**Try it**
All the data beneath this line is to be reproduced exactly.

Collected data
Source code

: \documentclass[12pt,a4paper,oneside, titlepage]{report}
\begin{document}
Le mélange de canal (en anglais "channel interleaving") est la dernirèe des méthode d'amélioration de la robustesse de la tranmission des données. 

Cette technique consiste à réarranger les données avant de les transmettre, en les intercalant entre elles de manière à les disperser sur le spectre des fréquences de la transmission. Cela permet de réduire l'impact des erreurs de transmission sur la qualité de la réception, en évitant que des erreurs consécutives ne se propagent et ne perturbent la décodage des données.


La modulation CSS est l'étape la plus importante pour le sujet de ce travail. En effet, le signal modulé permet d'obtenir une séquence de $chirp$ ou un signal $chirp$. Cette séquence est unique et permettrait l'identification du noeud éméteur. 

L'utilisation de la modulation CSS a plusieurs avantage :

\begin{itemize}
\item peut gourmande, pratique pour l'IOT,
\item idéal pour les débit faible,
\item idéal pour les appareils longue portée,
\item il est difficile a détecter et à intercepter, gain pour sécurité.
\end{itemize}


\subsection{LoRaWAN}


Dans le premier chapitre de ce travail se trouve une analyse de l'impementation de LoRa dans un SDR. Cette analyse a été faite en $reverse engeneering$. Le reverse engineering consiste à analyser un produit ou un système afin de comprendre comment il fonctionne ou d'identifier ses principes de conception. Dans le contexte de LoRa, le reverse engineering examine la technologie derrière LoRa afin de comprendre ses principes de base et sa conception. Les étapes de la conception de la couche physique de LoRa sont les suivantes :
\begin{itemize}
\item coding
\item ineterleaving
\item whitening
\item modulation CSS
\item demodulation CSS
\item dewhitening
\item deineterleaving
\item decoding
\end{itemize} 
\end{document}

**Reply to the task**
Source code

: \documentclass[12pt,a4paper,oneside, titlepage]{report}
\begin{document}
Le mélange de canal (en anglais "channel interleaving") est la dernirèe des méthode d'amélioration de la robustesse de la tranmission des données. 

Cette technique consiste à réarranger les données avant de les transmettre, en les intercalant entre elles de manière à les disperser sur le spectre des fréquences de la transmission. Cela permet de réduire l'impact des erreurs de transmission sur la qualité de la réception, en évitant que des erreurs consécutives ne se propagent et ne perturbent la décodage des données.


La modulation CSS est l'étape la plus importante pour le sujet de ce travail. En effet, le signal modulé permet d'obtenir une séquence de $chirp$ ou un signal $chirp$. Cette séquence est unique et permettrait l'identification du noeud éméteur. 

L'utilisation de la modulation CSS a plusieurs avantage :

\begin{itemize}
\item peut gourmande, pratique pour l'IOT,
\item idéal pour les débit faible,
\item idéal pour les appareils longue portée,
\item il est difficile a détecter et à intercepter, gain pour sécurité.
\end{itemize}


\subsection{LoRaWAN}


Dans le premier chapitre de ce travail se trouve une analyse de l'impementation de LoRa dans un SDR. Cette analyse a été faite en $reverse engeneering$. Le reverse engineering consiste à analyser un produit ou un système afin de comprendre comment il fonctionne ou d'identifier ses principes de conception. Dans le contexte de LoRa, le reverse engineering examine la technologie derrière LoRa afin de comprendre ses principes de base et sa conception. Les étapes de la conception de la couche physique de LoRa sont les suivantes :
\begin{itemize}
\item coding
\item ineterleaving
\item whitening
\item modulation CSS
\item demodulation CSS
\item dewhitening
\item deineterleaving
\item decoding
\end{itemize} 
\end{document}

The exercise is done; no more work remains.